Namun, Heri mengingatkan bahwa kebijakan ini harus diiringi dengan strategi pembiayaan yang cermat, mengingat BPJS Kesehatan diprediksi akan mengalami defisit keuangan pada tahun 2026. Menurutnya, terdapat tiga opsi kebijakan fiskal yang secara teoritis bisa diambil pemerintah, yakni:
1. Mengurangi manfaat JKN,
2. Menaikkan iuran peserta, atau
3. Memberikan bantuan fiskal tambahan dari pemerintah.

“Dari ketiga opsi itu, Jamkeswatch FSPMI menolak keras opsi pengurangan manfaat maupun kenaikan iuran, karena kedua langkah tersebut akan langsung berdampak pada hak rakyat kecil dan pekerja,” ujar Heri.

Ia menegaskan, kenaikan iuran justru berpotensi memperburuk tingkat kepatuhan peserta mandiri yang selama ini sudah menghadapi kesulitan ekonomi. 

Sementara pengurangan manfaat JKN bertentangan dengan prinsip universal health coverage yang menjadi mandat Undang-Undang Nomor 40 Tahun 2004 tentang Sistem Jaminan Sosial Nasional (SJSN).

“Kesehatan adalah hak konstitusional rakyat sebagaimana dijamin Pasal 28H ayat (1) UUD 1945. Negara tidak boleh menurunkan standar layanan kesehatan hanya karena alasan fiskal. Bila BPJS defisit, maka yang paling rasional adalah bantuan fiskal dari pemerintah pusat agar sistem tetap berjalan tanpa mengorbankan rakyat,” imbuhnya.

Selain aspek fiskal, Jamkeswatch juga mendesak agar evaluasi manajemen dan efisiensi operasional BPJS Kesehatan dilakukan secara menyeluruh. Pemerintah, DPR, dan pemangku kepentingan lain diminta untuk memastikan dana JKN benar-benar digunakan secara efektif dan transparan.
“Kami mendukung audit publik terhadap penggunaan dana JKN agar setiap rupiah yang dibayarkan masyarakat benar-benar kembali ke pelayanan kesehatan,” jelas Heri.

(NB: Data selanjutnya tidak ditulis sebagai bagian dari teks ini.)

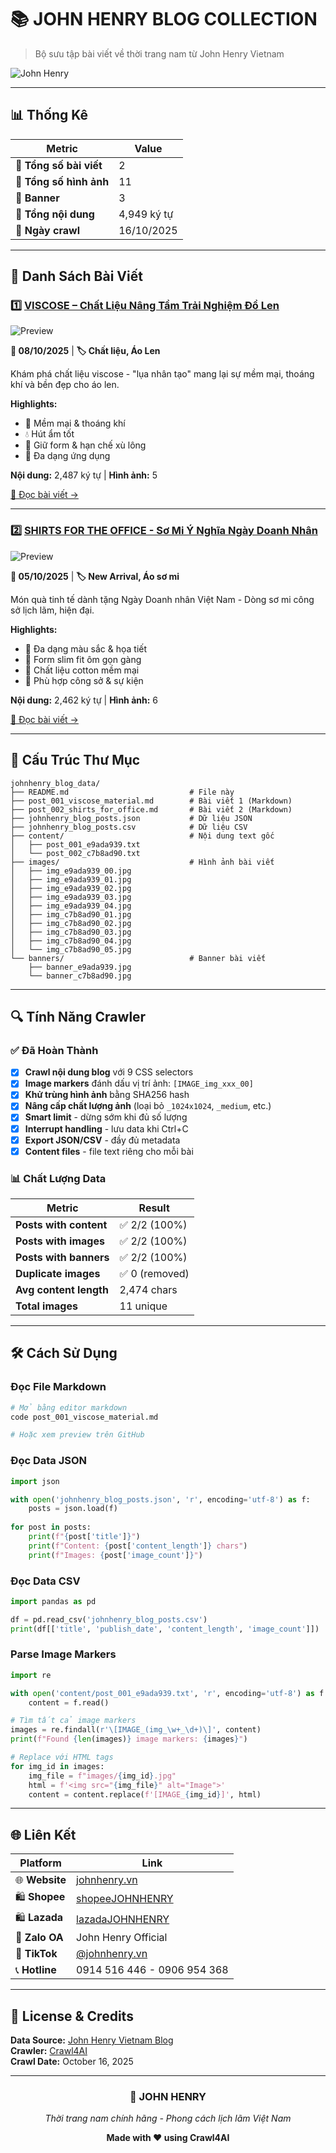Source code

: # 📚 JOHN HENRY BLOG COLLECTION

> Bộ sưu tập bài viết về thời trang nam từ John Henry Vietnam

![John Henry](https://johnhenry.vn/cdn/shop/files/logo.png)

---

## 📊 Thống Kê

| Metric | Value |
|--------|-------|
| 📝 **Tổng số bài viết** | 2 |
| 📸 **Tổng số hình ảnh** | 11 |
| 🎨 **Banner** | 3 |
| 📄 **Tổng nội dung** | 4,949 ký tự |
| 📅 **Ngày crawl** | 16/10/2025 |

---

## 📖 Danh Sách Bài Viết

### 1️⃣ [VISCOSE – Chất Liệu Nâng Tầm Trải Nghiệm Đồ Len](post_001_viscose_material.md)

![Preview](banners/banner_e9ada939.jpg)

**📅 08/10/2025** | **🏷️ Chất liệu, Áo Len**

Khám phá chất liệu viscose - "lụa nhân tạo" mang lại sự mềm mại, thoáng khí và bền đẹp cho áo len.

**Highlights:**
- 🌸 Mềm mại & thoáng khí
- 💧 Hút ẩm tốt
- 👔 Giữ form & hạn chế xù lông
- 🎨 Đa dạng ứng dụng

**Nội dung:** 2,487 ký tự | **Hình ảnh:** 5

[📖 Đọc bài viết →](post_001_viscose_material.md)

---

### 2️⃣ [SHIRTS FOR THE OFFICE - Sơ Mi Ý Nghĩa Ngày Doanh Nhân](post_002_shirts_for_office.md)

![Preview](banners/banner_c7b8ad90.jpg)

**📅 05/10/2025** | **🏷️ New Arrival, Áo sơ mi**

Món quà tinh tế dành tặng Ngày Doanh nhân Việt Nam - Dòng sơ mi công sở lịch lãm, hiện đại.

**Highlights:**
- 🎨 Đa dạng màu sắc & họa tiết
- 👕 Form slim fit ôm gọn gàng
- 🌟 Chất liệu cotton mềm mại
- 💼 Phù hợp công sở & sự kiện

**Nội dung:** 2,462 ký tự | **Hình ảnh:** 6

[📖 Đọc bài viết →](post_002_shirts_for_office.md)

---

## 📂 Cấu Trúc Thư Mục

```
johnhenry_blog_data/
├── README.md                           # File này
├── post_001_viscose_material.md        # Bài viết 1 (Markdown)
├── post_002_shirts_for_office.md       # Bài viết 2 (Markdown)
├── johnhenry_blog_posts.json           # Dữ liệu JSON
├── johnhenry_blog_posts.csv            # Dữ liệu CSV
├── content/                            # Nội dung text gốc
│   ├── post_001_e9ada939.txt
│   └── post_002_c7b8ad90.txt
├── images/                             # Hình ảnh bài viết
│   ├── img_e9ada939_00.jpg
│   ├── img_e9ada939_01.jpg
│   ├── img_e9ada939_02.jpg
│   ├── img_e9ada939_03.jpg
│   ├── img_e9ada939_04.jpg
│   ├── img_c7b8ad90_01.jpg
│   ├── img_c7b8ad90_02.jpg
│   ├── img_c7b8ad90_03.jpg
│   ├── img_c7b8ad90_04.jpg
│   └── img_c7b8ad90_05.jpg
└── banners/                            # Banner bài viết
    ├── banner_e9ada939.jpg
    └── banner_c7b8ad90.jpg
```

---

## 🔍 Tính Năng Crawler

### ✅ Đã Hoàn Thành

- [x] **Crawl nội dung blog** với 9 CSS selectors
- [x] **Image markers** đánh dấu vị trí ảnh: `[IMAGE_img_xxx_00]`
- [x] **Khử trùng hình ảnh** bằng SHA256 hash
- [x] **Nâng cấp chất lượng ảnh** (loại bỏ `_1024x1024`, `_medium`, etc.)
- [x] **Smart limit** - dừng sớm khi đủ số lượng
- [x] **Interrupt handling** - lưu data khi Ctrl+C
- [x] **Export JSON/CSV** - đầy đủ metadata
- [x] **Content files** - file text riêng cho mỗi bài

### 📊 Chất Lượng Data

| Metric | Result |
|--------|--------|
| **Posts with content** | ✅ 2/2 (100%) |
| **Posts with images** | ✅ 2/2 (100%) |
| **Posts with banners** | ✅ 2/2 (100%) |
| **Duplicate images** | ✅ 0 (removed) |
| **Avg content length** | 2,474 chars |
| **Total images** | 11 unique |

---

## 🛠️ Cách Sử Dụng

### Đọc File Markdown
```bash
# Mở bằng editor markdown
code post_001_viscose_material.md

# Hoặc xem preview trên GitHub
```

### Đọc Data JSON
```python
import json

with open('johnhenry_blog_posts.json', 'r', encoding='utf-8') as f:
    posts = json.load(f)
    
for post in posts:
    print(f"{post['title']}")
    print(f"Content: {post['content_length']} chars")
    print(f"Images: {post['image_count']}")
```

### Đọc Data CSV
```python
import pandas as pd

df = pd.read_csv('johnhenry_blog_posts.csv')
print(df[['title', 'publish_date', 'content_length', 'image_count']])
```

### Parse Image Markers
```python
import re

with open('content/post_001_e9ada939.txt', 'r', encoding='utf-8') as f:
    content = f.read()

# Tìm tất cả image markers
images = re.findall(r'\[IMAGE_(img_\w+_\d+)\]', content)
print(f"Found {len(images)} image markers: {images}")

# Replace với HTML tags
for img_id in images:
    img_file = f"images/{img_id}.jpg"
    html = f'<img src="{img_file}" alt="Image">'
    content = content.replace(f'[IMAGE_{img_id}]', html)
```

---

## 🌐 Liên Kết

<div align="center">

| Platform | Link |
|----------|------|
| 🌐 **Website** | [johnhenry.vn](https://johnhenry.vn) |
| 🛍️ **Shopee** | [shopeeJOHNHENRY](https://shopee.vn/johnhenry) |
| 🛍️ **Lazada** | [lazadaJOHNHENRY](https://www.lazada.vn/shop/johnhenry) |
| 💬 **Zalo OA** | John Henry Official |
| 🎵 **TikTok** | [@johnhenry.vn](https://www.tiktok.com/@johnhenry.vn) |
| 📞 **Hotline** | 0914 516 446 - 0906 954 368 |

</div>

---

## 📝 License & Credits

**Data Source:** [John Henry Vietnam Blog](https://johnhenry.vn/blogs/xu-huong)  
**Crawler:** [Crawl4AI](https://github.com/unclecode/crawl4ai)  
**Crawl Date:** October 16, 2025

---

<div align="center">

### 🎯 JOHN HENRY
*Thời trang nam chính hãng - Phong cách lịch lãm Việt Nam*

**Made with ❤️ using Crawl4AI**

</div>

Jamkeswatch juga mendorong agar ke depan pemerintah memperkuat data integrasi antara DTSEN (Data Tunggal Sosial Ekonomi Nasional ) dan BPJS Kesehatan, agar masyarakat miskin yang seharusnya menjadi peserta PBI tidak lagi terbebani iuran atau denda administratif.